> _Entries provided_:
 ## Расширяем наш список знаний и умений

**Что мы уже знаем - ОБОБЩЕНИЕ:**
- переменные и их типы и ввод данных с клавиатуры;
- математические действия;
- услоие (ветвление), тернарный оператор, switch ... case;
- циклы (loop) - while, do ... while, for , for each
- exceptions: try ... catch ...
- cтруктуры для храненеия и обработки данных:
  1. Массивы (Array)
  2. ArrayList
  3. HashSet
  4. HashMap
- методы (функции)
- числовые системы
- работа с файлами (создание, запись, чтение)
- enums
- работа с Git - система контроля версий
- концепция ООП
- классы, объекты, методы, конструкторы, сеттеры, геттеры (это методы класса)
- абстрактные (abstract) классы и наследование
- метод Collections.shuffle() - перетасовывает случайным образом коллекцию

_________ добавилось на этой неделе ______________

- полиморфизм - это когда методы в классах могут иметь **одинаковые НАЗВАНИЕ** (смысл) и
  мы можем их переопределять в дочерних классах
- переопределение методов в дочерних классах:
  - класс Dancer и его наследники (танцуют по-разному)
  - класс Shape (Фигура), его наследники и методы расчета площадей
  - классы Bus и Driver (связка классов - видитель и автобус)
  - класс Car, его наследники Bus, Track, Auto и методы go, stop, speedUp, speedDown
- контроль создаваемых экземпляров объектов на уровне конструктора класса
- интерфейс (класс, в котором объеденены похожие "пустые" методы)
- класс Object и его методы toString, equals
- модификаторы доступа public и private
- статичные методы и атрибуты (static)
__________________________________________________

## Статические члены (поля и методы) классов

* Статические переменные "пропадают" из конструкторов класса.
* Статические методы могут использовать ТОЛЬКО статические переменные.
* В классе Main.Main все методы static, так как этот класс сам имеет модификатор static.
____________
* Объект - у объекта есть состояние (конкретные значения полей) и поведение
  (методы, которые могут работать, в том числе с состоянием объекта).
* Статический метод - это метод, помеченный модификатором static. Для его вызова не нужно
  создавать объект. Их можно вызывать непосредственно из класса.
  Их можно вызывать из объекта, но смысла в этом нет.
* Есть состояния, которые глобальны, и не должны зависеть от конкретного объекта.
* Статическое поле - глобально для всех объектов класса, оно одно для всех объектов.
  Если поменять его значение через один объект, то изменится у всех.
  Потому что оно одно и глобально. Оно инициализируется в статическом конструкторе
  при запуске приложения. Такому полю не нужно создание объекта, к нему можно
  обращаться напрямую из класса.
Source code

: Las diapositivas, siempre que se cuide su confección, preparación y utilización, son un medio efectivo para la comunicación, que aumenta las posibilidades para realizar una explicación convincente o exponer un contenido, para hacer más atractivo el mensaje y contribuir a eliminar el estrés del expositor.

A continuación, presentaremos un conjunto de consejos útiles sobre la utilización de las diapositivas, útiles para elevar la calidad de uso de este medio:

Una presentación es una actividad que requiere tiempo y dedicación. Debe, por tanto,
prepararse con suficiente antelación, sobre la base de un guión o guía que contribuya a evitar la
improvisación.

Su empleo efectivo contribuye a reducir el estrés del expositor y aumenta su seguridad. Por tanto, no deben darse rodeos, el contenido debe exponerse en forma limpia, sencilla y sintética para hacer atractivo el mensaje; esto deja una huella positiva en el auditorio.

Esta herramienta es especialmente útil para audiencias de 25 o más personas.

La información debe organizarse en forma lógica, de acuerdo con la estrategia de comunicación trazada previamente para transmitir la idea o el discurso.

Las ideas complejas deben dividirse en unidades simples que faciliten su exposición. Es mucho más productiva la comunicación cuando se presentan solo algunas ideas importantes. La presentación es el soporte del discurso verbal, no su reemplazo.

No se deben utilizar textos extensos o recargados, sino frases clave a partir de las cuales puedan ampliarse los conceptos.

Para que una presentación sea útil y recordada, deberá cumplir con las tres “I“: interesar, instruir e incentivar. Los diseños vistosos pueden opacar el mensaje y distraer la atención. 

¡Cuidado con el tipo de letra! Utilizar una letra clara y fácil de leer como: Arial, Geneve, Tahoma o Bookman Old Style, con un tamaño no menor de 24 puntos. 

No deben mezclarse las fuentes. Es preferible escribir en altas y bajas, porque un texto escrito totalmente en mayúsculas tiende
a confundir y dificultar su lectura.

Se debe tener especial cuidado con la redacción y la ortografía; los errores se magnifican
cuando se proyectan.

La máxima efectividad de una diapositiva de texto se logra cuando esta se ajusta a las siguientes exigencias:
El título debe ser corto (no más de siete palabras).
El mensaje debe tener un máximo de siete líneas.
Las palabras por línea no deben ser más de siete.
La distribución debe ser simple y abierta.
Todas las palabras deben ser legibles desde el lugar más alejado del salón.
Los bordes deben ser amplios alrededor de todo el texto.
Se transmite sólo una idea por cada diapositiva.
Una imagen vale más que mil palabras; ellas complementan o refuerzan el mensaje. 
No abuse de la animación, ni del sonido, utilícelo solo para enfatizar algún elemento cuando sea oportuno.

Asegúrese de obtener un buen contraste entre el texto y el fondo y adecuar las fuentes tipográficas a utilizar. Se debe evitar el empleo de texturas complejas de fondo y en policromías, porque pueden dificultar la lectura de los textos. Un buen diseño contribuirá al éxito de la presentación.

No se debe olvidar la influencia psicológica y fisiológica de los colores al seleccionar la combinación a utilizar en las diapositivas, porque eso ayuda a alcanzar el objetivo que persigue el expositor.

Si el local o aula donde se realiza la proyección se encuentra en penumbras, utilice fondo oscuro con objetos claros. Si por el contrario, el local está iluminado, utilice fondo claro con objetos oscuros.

> _Exercise directions_: Filter the listing for the word "contenido" and copy every line that holds it.

> _Exercise output_:
: Las diapositivas, siempre que se cuide su confección, preparación y utilización, son un medio efectivo para la comunicación, que aumenta las posibilidades para realizar una explicación convincente o exponer un contenido, para hacer más atractivo el mensaje y contribuir a eliminar el estrés del expositor.
Su empleo efectivo contribuye a reducir el estrés del expositor y aumenta su seguridad. Por tanto, no deben darse rodeos, el contenido debe exponerse en forma limpia, sencilla y sintética para hacer atractivo el mensaje; esto deja una huella positiva en el auditorio.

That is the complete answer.